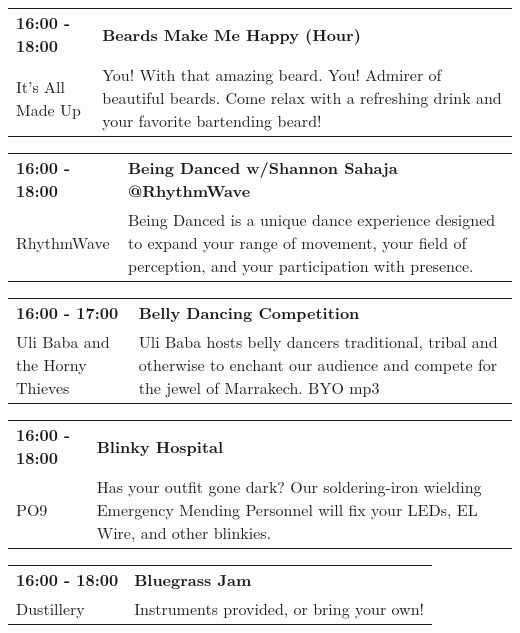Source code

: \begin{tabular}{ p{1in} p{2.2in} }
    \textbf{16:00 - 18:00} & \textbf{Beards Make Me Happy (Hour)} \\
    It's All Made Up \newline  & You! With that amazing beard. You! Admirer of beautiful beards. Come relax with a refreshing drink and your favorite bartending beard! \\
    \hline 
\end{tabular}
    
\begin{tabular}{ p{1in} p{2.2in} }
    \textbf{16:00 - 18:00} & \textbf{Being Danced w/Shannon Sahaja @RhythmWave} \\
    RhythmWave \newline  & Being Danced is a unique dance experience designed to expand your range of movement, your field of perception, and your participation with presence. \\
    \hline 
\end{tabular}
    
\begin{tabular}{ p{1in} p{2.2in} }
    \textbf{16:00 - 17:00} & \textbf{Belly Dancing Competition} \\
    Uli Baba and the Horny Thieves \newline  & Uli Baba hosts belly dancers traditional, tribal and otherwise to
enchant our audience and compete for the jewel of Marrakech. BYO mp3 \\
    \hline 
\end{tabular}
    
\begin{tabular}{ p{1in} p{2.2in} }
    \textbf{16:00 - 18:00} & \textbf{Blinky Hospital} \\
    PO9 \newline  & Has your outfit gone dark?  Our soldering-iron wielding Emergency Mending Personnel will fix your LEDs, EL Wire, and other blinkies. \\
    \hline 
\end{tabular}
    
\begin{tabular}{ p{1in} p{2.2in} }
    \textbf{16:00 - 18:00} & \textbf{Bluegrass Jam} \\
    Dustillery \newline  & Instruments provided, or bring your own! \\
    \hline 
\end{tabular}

### Your goal
Search the records for the string "Danced" and report each line that has it.

### Written solution
    \textbf{16:00 - 18:00} & \textbf{Being Danced w/Shannon Sahaja @RhythmWave} \\
    RhythmWave \newline  & Being Danced is a unique dance experience designed to expand your range of movement, your field of perception, and your participation with presence. \\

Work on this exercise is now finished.